[Extracted records]
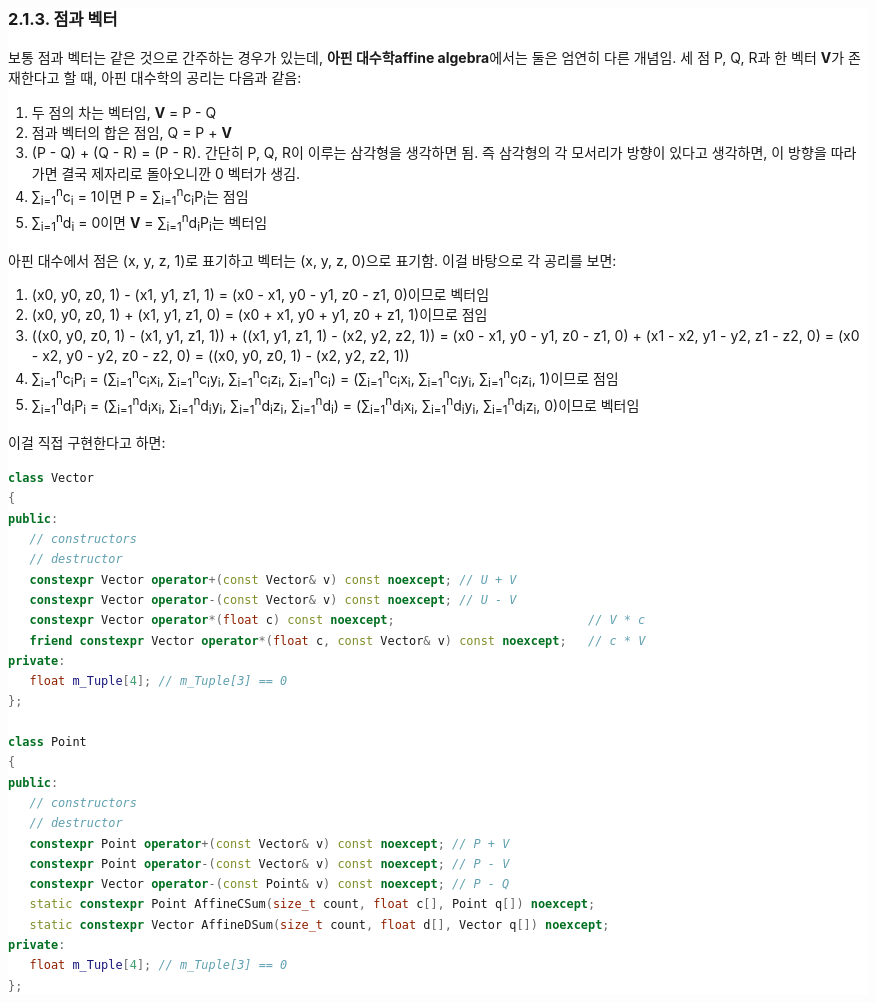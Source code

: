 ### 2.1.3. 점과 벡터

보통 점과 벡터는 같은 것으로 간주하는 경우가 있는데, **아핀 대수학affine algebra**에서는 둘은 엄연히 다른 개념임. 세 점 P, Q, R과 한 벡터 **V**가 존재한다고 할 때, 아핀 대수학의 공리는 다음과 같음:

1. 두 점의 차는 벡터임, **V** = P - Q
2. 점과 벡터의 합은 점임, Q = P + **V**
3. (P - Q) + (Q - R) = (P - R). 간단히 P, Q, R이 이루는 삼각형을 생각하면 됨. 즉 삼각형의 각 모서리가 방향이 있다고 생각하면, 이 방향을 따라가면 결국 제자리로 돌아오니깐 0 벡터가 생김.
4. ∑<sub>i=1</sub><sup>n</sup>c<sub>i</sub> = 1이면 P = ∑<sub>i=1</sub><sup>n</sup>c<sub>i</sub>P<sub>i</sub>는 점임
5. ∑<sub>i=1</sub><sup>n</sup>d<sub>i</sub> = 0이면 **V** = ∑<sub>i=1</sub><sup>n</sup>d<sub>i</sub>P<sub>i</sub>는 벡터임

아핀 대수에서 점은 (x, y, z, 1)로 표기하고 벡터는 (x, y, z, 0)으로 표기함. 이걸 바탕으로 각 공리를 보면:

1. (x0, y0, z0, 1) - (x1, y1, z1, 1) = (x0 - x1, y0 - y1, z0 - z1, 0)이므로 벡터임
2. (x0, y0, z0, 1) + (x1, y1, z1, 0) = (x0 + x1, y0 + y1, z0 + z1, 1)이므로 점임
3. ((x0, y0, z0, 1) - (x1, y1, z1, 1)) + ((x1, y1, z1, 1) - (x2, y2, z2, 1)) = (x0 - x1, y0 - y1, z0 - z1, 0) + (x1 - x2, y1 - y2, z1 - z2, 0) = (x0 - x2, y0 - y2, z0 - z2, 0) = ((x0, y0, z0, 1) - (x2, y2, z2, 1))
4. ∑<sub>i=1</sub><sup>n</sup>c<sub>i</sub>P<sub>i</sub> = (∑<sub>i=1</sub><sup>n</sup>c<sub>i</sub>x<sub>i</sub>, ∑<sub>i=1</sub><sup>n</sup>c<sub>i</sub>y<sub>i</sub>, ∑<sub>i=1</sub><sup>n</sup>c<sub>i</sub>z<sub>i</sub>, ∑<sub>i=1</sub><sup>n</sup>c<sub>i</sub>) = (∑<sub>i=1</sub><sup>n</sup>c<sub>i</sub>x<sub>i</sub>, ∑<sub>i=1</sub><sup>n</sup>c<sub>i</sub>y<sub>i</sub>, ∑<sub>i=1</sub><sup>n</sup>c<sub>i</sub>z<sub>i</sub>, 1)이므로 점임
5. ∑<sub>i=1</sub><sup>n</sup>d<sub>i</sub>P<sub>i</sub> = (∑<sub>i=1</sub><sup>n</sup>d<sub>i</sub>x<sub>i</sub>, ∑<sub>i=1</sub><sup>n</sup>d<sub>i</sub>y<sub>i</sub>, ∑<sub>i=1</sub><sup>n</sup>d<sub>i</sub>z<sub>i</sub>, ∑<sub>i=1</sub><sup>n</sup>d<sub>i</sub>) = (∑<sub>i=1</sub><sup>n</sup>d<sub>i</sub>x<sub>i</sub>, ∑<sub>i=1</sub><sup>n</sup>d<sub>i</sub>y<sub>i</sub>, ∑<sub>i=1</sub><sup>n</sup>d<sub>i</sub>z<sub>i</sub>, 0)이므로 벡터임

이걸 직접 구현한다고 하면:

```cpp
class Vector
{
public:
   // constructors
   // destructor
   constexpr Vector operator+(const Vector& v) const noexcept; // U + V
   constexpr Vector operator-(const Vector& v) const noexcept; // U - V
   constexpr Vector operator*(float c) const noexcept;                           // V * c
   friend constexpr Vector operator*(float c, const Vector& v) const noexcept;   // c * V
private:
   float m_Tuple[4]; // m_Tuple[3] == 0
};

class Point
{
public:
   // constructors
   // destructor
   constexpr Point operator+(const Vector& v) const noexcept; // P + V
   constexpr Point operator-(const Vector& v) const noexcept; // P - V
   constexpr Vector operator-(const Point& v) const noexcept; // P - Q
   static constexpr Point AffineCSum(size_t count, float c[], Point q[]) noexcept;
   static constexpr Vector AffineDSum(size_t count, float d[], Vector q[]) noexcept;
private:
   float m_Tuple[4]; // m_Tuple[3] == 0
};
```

[Your goal] Each line above where the word "float" occurs should be returned in full.

[Written solution]
   constexpr Vector operator*(float c) const noexcept;                           // V * c
   friend constexpr Vector operator*(float c, const Vector& v) const noexcept;   // c * V
   float m_Tuple[4]; // m_Tuple[3] == 0
   static constexpr Point AffineCSum(size_t count, float c[], Point q[]) noexcept;
   static constexpr Vector AffineDSum(size_t count, float d[], Vector q[]) noexcept;
   float m_Tuple[4]; // m_Tuple[3] == 0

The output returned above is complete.